Ella le regaló un Misal, un librito de oraciones que recibió en la Primera Comunión y él solo le podía obsequiar los golazos de zurda que hacía jugando fútbol en la cuadra y que ella aplaudía mirando desde la ventana de su casa.
El tiempo pasó y llegó el 16 de julio de 1955, día de la Virgen del Carmen, patrona del pueblo. Ella bajó, con su hermana, papá y mamá, desfilando por la calle del recreo, cual princesas, y él, a prudente distancia la seguía.
La fiesta de la Virgen era un acontecimiento elegante: pólvora, desfile de los motoristas y quema de un castillo que era el momento máximo de la festividad.
Él, la observaba desde lejitos, y cuando la niña con las explosiones de los voladores, se asustaba, abría y cerraba la boquita con el sonoro ruido, él se reía. Una mujer, así sea una niña, nunca perdona ver a su enamorado burlándose de ella, y ella lo vio.

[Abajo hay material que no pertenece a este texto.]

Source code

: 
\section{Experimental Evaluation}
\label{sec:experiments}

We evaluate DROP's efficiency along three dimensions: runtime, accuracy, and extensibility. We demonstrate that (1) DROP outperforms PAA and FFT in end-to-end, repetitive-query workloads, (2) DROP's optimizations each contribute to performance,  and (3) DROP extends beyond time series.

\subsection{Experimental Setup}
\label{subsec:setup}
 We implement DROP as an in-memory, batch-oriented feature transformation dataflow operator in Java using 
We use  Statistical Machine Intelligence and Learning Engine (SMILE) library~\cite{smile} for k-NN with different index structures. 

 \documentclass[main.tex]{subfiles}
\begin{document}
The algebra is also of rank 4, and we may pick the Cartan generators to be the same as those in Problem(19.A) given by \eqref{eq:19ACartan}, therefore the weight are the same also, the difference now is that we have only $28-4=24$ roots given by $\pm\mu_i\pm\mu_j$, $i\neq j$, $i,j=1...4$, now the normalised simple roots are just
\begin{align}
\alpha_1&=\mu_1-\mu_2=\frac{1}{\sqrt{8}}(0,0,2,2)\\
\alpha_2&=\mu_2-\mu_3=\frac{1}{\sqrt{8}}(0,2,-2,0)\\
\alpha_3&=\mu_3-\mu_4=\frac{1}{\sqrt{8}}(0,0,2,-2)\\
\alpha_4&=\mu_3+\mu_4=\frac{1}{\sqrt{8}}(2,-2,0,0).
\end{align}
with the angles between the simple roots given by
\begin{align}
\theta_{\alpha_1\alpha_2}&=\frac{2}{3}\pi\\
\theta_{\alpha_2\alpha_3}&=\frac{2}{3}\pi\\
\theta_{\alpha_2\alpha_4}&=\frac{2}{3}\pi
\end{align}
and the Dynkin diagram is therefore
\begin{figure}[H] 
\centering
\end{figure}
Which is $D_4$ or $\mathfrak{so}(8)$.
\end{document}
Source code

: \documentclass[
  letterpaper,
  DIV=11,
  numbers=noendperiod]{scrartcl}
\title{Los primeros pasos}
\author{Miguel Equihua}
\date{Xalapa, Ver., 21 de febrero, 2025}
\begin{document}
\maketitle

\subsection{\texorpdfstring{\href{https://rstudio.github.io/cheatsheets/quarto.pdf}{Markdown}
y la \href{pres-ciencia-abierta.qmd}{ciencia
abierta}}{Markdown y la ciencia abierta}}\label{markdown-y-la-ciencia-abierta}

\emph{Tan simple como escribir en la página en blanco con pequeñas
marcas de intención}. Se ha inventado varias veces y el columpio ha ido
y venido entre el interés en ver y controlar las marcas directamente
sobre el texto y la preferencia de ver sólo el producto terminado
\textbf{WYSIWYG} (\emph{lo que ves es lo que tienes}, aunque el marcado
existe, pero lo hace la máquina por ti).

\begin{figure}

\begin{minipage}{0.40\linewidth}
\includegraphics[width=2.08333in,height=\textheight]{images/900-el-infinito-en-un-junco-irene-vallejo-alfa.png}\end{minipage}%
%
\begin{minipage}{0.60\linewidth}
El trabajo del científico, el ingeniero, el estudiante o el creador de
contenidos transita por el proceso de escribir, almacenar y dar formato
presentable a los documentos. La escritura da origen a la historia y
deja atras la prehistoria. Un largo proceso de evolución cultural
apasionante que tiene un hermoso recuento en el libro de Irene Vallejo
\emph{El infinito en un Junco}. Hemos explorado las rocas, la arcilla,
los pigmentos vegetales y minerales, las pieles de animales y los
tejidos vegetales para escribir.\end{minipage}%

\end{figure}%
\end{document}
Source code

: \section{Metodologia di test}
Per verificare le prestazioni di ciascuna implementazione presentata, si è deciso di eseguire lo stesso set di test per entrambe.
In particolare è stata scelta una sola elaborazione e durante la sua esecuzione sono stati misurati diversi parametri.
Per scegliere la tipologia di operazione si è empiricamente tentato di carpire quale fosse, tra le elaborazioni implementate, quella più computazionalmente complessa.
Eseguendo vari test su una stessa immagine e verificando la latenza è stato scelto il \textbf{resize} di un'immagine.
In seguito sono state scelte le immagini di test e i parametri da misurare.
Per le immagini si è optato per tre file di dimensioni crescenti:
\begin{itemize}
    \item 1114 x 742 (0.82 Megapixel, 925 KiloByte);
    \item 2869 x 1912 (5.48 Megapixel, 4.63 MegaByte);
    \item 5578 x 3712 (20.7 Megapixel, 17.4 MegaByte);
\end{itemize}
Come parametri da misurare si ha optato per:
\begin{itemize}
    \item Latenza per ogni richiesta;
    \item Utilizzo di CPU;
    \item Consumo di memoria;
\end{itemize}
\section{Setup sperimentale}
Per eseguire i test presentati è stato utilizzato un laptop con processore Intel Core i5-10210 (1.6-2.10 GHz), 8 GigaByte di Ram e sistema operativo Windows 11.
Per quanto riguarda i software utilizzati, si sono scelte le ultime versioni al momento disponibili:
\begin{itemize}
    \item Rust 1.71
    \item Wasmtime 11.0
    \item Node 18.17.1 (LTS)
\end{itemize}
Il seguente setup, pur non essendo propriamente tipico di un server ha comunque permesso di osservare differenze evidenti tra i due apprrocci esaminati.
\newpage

Al otro día no fue a la cita al establo, nunca volvió, jamás salió a entregar las cáscaras y él, por más esfuerzos que hizo, no logró acercarse más a ella.
Él creyó que le habían dado calabazas por las diferencias sociales y por eso, cuando podía tomaba cerveza en nombre de la reinita donde don Primitivo, otro tendero vecino, o donde Marco Zapata, quien le colocaba el disco “Somos diferentes” de Néstor Chaires, para alborotarle la tusa y hacerle comprar trago.
Ese fue un hermoso amor que fue, pero, nunca logró ser.
De la calle del Recreo, no quedan sino retazos de recuerdos. La Santo Tomás, la tienda de don Prisciliano, su establo, la tienda de don Peregrino, no existen.
En ese entonces las direcciones de las casas eran otorgadas por las personas que allí vivían.
Parado en la esquina de la casa de los Lombana, se veía la casa de los Hurtado, la Casa de los Gil, el bebedero donde marco Zapata, la casa de los Gómez, la casa de los López, la casa de Doña Rita, la de los Blandón, la de Salamina, quien se murió de muerte natural, toteado de la risa, sabiendo que quienes atentaron 12 veces contra él, por ser liberal, no pudieron matarlo. La casa de los Herrera, de los Franco, de los Osorio, donde vivía el Amor, de los Piedrahita con su tienda “El Luna Park”, que otros llamaban “El Lupanar” por inversión de letras. Algunas se conservan en tanto que otras, como dice la canción, se convirtieron en casas del ayer, que nadie recuerda, pero cada una tiene su historia que solo conocen quienes vivieron en esa inolvidable calle.
A la pregunta: ¿Se volvieron a encontrar los enamorados frustrados? Sí, al cabo de los años se encontraron y hablaron de las sendas familias que cada uno ya había construido.